Early retirement benefits did not fall to be treated as such after normal retirement age. Pension instalments paid after normal retirement age fell to be characterised as old age benefits within the Transfer of Undertakings (Protection of Employment) Regulations 2006 reg.10, notwithstanding that the pension had first come into payment before normal retirement age.


The court was required to determine questions regarding pensions benefits following the sale by the claimant company (P) of its subsidiary (X) to the defendant company (S).

P's pension fund made provision for early retirement benefits.
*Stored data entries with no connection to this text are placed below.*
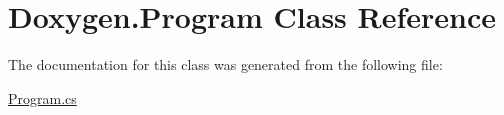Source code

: \hypertarget{class_doxygen_1_1_program}{\section{Doxygen.\+Program Class Reference}
\label{class_doxygen_1_1_program}
}


The documentation for this class was generated from the following file\+:\begin{DoxyCompactItemize}
\item 
\hyperlink{_program_8cs}{Program.\+cs}\end{DoxyCompactItemize}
S had not wished to assume any pension liability, but the parties had known that liability for early retirement benefits might transfer under Directive 2001/23and the Transfer of Undertakings (Protection of Employment) Regulations 2006, notwithstanding that under reg.10, liabilities in respect of occupational pensions did not transfer so far as they related to old age benefits. The agreement therefore provided that S would be liable for any pension obligations which transferred under the Regulations, that there would be a valuation of pension liabilities transferring to S in respect of each transferring employee, and that P would pay S for such liabilities by adjustment to the purchase price. On the transfer of X, its employees became deferred members of P's pension fund, having left P but not retired. They lost none of their rights in the fund except for the potential benefit of certain "enhancements" concerned with early retirement. The questions for determination were (i) whether the transferring employees had rights, and P had obligations, which were transferable pursuant to the Regulations; (ii) whether liability for all early retirement benefits, or only liability in respect of the enhancements, transferred under the Regulations; (iii) what the scope of reg.10(2) and the meaning of "benefits for old age" were.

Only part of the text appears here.